Global well-posedness, scattering and blow-up for the energy-critical, Schr\"odinger equation with indefinite potential in the radial case

TL;DR

This paper establishes well-posedness, scattering, and blow-up results for the energy-critical Schrödinger equation with an indefinite potential in the radial case, extending previous work to include potential terms.

Contribution

It introduces a comprehensive analysis of the energy-critical Schrödinger equation with indefinite potential, including well-posedness, scattering, and existence of ground states, using advanced variational and concentration compactness methods.

Findings

Proved well-posedness in suitable function spaces.
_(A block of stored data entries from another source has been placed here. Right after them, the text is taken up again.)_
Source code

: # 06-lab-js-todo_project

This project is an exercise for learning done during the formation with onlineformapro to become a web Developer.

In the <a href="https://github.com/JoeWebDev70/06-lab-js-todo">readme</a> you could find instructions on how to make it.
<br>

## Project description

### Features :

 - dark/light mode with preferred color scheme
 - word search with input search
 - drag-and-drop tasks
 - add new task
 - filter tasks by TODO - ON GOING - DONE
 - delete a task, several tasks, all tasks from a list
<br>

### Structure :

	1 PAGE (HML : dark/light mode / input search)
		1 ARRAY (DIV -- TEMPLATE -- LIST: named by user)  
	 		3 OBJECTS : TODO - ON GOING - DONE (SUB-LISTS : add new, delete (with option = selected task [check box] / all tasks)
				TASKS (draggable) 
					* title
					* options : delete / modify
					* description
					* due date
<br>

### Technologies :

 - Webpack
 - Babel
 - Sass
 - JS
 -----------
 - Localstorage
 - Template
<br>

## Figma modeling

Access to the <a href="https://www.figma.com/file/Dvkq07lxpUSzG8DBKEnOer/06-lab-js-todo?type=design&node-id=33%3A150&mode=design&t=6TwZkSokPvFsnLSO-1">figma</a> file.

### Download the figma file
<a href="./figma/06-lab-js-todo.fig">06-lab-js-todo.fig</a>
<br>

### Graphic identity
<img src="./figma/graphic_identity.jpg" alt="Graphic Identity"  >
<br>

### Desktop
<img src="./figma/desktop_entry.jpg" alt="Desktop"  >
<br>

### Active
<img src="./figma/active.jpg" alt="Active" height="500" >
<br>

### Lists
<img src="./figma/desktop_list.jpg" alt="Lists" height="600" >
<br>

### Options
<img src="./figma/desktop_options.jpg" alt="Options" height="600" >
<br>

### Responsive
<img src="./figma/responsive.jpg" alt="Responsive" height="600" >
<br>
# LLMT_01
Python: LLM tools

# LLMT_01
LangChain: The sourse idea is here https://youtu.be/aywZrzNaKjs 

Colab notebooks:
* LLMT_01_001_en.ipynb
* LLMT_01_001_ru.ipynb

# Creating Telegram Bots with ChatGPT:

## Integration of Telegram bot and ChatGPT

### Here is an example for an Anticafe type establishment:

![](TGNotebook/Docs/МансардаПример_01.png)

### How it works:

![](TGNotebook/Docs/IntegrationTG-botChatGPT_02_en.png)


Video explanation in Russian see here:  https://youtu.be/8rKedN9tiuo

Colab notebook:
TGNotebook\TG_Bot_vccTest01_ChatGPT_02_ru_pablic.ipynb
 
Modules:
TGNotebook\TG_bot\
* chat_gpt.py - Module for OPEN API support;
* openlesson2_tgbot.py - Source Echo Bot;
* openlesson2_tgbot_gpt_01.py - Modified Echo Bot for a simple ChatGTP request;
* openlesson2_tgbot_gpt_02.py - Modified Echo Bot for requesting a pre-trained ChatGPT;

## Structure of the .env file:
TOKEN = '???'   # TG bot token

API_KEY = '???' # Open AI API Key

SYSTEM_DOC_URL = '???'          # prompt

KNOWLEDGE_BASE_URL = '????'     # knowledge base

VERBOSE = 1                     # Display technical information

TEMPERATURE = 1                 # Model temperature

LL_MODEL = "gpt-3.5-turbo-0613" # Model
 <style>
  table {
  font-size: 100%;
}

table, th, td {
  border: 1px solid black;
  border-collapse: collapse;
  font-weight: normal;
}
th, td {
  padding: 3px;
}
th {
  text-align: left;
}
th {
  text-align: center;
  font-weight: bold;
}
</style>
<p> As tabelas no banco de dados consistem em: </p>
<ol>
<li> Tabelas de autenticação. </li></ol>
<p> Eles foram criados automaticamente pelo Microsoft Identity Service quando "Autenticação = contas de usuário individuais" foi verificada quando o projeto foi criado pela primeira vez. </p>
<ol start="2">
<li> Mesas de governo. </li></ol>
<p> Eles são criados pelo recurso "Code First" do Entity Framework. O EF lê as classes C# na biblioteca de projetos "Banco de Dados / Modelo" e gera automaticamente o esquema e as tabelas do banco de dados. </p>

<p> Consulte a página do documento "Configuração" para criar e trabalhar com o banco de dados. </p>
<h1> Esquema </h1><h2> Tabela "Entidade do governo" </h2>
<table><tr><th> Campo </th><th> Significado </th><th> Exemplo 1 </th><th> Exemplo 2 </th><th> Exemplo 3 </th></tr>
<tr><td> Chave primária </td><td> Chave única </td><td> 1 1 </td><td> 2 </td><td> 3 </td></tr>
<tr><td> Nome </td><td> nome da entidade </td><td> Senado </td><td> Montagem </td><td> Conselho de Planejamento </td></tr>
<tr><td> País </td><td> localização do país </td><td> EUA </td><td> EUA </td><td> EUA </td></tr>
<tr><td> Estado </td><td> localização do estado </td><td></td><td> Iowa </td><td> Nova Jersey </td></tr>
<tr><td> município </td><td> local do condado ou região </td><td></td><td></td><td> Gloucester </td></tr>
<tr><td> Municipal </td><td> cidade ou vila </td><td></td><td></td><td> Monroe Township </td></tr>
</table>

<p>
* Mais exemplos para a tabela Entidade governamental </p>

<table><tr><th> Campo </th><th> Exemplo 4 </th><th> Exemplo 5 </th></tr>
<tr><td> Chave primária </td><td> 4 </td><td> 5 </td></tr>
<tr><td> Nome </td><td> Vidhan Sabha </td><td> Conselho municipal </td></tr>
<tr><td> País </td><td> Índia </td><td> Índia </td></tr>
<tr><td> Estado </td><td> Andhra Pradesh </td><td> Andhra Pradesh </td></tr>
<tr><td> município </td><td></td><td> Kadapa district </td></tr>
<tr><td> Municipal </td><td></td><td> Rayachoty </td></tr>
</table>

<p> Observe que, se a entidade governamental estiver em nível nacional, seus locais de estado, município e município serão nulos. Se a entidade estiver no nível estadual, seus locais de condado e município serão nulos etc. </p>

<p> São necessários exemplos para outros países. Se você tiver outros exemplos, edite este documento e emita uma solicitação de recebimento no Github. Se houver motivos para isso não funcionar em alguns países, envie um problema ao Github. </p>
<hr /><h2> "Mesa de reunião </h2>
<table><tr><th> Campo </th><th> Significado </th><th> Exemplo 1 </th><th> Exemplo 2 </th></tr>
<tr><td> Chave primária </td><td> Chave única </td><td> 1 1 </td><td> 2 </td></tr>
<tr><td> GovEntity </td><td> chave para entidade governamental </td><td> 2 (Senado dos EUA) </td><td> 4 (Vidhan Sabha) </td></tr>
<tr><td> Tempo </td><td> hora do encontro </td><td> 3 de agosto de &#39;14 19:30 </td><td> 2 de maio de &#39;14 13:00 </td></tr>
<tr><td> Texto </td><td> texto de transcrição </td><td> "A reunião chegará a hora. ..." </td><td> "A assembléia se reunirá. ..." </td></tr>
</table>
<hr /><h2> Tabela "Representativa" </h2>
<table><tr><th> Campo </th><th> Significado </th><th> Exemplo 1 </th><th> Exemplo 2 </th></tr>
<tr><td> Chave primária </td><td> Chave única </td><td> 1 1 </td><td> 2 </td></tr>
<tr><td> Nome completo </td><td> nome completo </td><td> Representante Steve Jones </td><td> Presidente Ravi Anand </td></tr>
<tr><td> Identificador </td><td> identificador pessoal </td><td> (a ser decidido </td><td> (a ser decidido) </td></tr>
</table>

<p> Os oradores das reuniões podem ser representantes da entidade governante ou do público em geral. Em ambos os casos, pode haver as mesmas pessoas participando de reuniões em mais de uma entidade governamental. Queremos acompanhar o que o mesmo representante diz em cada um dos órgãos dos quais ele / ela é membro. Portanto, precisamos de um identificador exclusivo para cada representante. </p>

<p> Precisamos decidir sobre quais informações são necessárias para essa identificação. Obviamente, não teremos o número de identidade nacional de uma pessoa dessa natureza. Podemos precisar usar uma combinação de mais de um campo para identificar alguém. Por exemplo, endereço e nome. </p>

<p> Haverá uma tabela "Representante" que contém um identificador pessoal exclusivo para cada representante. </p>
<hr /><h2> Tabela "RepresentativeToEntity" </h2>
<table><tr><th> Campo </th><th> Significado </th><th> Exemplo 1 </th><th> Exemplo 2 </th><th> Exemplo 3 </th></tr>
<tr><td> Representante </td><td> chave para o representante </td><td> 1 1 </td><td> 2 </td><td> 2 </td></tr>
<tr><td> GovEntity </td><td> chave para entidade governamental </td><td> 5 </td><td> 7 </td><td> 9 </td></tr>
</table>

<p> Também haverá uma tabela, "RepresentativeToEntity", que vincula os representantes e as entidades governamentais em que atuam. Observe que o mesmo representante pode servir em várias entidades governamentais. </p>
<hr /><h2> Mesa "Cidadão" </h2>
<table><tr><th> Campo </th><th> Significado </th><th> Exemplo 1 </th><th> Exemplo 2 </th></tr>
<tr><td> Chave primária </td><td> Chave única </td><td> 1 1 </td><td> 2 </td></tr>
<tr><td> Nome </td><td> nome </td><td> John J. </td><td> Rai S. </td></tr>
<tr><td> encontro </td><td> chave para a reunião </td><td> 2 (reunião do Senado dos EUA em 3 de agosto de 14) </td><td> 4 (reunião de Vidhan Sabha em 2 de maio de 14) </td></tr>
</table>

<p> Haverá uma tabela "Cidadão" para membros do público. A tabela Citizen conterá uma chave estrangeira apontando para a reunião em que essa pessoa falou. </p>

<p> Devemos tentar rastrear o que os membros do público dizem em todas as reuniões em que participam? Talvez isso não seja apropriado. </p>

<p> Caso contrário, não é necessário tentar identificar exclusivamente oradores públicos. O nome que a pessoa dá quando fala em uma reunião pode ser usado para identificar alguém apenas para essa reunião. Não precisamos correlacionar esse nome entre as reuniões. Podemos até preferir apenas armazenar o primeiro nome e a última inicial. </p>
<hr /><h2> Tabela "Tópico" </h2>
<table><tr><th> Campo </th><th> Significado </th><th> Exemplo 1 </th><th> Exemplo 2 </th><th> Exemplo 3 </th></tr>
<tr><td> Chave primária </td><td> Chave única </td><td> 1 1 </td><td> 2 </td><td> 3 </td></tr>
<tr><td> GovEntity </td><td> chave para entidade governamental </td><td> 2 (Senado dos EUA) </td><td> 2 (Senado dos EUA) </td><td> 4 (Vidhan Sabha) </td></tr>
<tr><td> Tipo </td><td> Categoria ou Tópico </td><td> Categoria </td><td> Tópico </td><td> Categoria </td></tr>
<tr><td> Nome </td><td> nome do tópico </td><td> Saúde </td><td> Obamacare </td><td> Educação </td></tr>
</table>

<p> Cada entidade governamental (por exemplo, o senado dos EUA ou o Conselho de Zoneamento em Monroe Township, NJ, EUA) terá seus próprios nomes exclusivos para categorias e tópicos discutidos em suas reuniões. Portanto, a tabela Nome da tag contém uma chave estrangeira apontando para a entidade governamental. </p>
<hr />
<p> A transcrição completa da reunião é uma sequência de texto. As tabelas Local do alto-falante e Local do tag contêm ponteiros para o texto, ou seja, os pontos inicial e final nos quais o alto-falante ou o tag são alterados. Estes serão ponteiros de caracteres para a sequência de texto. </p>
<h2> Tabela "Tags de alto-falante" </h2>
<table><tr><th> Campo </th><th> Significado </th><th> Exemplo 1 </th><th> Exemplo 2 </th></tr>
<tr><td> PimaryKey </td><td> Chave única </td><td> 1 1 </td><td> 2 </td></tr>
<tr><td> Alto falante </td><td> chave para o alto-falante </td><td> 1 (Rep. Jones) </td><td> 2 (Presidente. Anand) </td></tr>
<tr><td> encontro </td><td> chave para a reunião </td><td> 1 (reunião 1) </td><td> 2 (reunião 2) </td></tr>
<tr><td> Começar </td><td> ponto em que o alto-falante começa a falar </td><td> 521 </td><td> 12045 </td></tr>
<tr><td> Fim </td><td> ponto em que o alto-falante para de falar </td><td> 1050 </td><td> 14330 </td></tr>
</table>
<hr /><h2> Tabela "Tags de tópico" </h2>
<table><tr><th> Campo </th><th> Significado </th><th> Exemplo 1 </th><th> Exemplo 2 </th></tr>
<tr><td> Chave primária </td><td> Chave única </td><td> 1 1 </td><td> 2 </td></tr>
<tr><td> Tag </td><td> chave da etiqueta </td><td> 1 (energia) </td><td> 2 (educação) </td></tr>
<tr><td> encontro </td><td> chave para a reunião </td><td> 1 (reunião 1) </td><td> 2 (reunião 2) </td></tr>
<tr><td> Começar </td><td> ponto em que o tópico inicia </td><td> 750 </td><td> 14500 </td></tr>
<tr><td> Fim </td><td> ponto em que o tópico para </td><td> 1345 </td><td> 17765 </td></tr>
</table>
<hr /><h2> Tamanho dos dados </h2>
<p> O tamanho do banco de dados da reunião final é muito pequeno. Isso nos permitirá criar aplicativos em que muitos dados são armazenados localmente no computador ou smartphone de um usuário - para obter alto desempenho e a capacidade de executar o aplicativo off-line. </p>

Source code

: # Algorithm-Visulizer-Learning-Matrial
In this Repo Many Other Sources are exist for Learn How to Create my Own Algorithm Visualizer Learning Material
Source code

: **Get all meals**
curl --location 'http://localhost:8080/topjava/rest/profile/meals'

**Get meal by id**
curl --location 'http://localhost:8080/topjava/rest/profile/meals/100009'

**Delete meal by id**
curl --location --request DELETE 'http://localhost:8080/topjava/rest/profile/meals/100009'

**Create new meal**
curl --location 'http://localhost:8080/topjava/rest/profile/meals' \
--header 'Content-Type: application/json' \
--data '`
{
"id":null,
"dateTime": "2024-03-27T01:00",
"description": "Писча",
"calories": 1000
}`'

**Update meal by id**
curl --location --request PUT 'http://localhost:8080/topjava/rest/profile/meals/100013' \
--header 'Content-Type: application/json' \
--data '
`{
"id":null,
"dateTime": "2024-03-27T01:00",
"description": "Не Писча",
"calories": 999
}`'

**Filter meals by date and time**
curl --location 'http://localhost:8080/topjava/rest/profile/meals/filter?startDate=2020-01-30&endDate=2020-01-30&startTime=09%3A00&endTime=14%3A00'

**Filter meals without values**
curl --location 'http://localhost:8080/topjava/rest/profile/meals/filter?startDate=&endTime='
Established scattering asymptotics for solutions.

Constructed a positive radially symmetric ground state.

Abstract

In this paper, we study the well-posedness theory and the scattering asymptotics for the energy-critical, Schr\"odinger equation with indefinite potential \begin{equation*} \left\{\begin{array}{l} i \partial_t u+\Delta u-V(x)u +|u|^{\frac{4}{N-2}}u=0,\ (x, t) \in \mathbb{R}^N \times \mathbb{R}, \\ \left.u\right|_{t=0}=u_0 \in H ^1(\mathbb{R}^N), \end{array}\right. \end{equation*} where $V(x):\mathbb{R}^N\rightarrow \mathbb{R}$ is indefinite and satisfies appropriate conditions. Using contraction mapping method and concentration compactness argument, we obtain the well-posedness theory in proper function spaces and scattering asymptotics. Moreover, we get a positive ground state solution which is radially symmetric by using variational methods. This paper extends the results of \cite{KCEMF2006}(Invent. Math) to the potential equation and develops the recent conclusions.